It may seem unusual that Leo started his closer examination by preparing the photograph as if he had encountered a specimen in the laboratory. However, the results he presents in a series of illustrations speak a clear language. In the first version, we finally see what has been so obviously missing from this daguerreotype—color (fig. 3). Such an addition may help orient our eyes as we become attentive to visual information that has so far escaped close inspection; or, as Leo believed, the addition of color served “to reveal more detail.” A second version of Daguerre’s street scene, to which the blogger added numerous annotations, details his findings. Like the author of the article he mentions, Leo too became particularly interested in the encounter of the two men (fig. 4). But he also made new observations about other aspects of the photograph, such as the fact that a roof at the picture’s far right is gutted. He also contemplates the possibility of a carpet hanging from a balcony and even more people walking on the street.

3 
Colorized version of Daguerre’s Vue du Boulevard du Temple by Charles Leo, published online on 28 October 2010
3

Colorized version of Daguerre’s Vue du Boulevard du Temple by Charles Leo, published online on 28 October 2010

4 
Detail from a colorized and annotated version of Daguerre’s Vue du Boulevard du Temple by Charles Leo, published online on 1 November 2010
4

Detail from a colorized and annotated version of Daguerre’s Vue du Boulevard du Temple by Charles Leo, published online on 1 November 2010

Leo chose the public forum of a blog for his speculations. Thus, within a few days, he received “some very good observations and comments” that enabled him to publish a revised version of his findings.[15] The coloration has changed here and there, and the annotations on various details made in the first version have been corrected and refined. For example, there is now a hint of a cat in a window. Is it the first animal ever photographed? But more importantly, the photograph’s most famous detail was reexamined and became the subject of considerable revision. “Based on a comment, I think that the person ‘getting his shoes shined’ is actually someone at a water pump.”[16] Bootblack or water pump? Clearly, the answer to this question is far less interesting than the question itself—and with it the assumptions that incite such speculation.[17] Leo’s persistent search for further details demonstrates a way of looking at photographic images that James Elkins has aptly called “rigid seeing.”[18] It still privileges the concept of presence to understand the medium’s ontology, even if deconstructive approaches to photographic realism have advocated—with very good reasons—for an opposite understanding of photographic information.

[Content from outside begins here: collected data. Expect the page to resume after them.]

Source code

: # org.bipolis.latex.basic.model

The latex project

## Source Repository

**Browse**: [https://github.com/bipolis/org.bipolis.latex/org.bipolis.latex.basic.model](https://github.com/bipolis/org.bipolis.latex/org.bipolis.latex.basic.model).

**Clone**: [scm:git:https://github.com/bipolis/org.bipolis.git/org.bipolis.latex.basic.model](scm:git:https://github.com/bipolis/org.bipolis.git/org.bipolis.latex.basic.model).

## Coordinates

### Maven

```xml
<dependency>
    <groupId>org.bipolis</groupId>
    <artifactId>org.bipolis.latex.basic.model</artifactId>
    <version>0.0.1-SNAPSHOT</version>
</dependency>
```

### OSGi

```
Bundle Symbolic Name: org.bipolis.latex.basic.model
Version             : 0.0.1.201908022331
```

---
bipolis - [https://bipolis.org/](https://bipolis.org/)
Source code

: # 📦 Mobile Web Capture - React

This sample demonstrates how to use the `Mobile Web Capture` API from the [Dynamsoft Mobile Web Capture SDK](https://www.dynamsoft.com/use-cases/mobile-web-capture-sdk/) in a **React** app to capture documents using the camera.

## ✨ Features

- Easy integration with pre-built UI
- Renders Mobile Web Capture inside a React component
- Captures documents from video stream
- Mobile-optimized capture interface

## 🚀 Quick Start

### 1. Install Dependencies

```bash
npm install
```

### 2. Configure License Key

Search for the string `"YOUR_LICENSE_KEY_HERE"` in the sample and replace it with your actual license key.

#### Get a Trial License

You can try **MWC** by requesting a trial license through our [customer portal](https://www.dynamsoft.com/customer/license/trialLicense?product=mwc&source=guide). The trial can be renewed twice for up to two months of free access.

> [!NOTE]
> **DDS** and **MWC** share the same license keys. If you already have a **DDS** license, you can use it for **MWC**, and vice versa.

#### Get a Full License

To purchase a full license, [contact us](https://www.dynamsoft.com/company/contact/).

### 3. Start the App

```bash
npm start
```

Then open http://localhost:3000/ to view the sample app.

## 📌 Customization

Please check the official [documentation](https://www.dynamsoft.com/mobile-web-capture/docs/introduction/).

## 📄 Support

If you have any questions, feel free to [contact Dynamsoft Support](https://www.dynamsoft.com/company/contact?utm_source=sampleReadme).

As meditations on the tiniest details evince, this mode of perception invests trust in photography’s privileged relation to evidence.[19] More than a century and a half later, Leo’s quest for “more detail” again—perhaps unconsciously—taps into the idea of an “infinite” photograph that already belonged to the medium’s formative period. Notably, his way of “taking a look” mirrors the techniques of the observer and bodily gestures set into action already by the earliest viewers. Yet Leo’s more recent repetition of a firsthand experience once had by Humboldt and Janin occurred under remarkably different conditions. At the beginning of his blog, he introduces Daguerre’s photograph with a cursory remark that is, in fact, freighted with hidden assumptions: “here is the original black and white image.” Only at the end of the blog did he feel it necessary to append an essential caveat:

Please note that a lot of the fine noise and “blocks” in this image is due to JPEG compression. The only way to really remove the noise is to take a better look at the original JPEG (if available assuming that it hasn’t changed much) or to rescan the original plate image.[20]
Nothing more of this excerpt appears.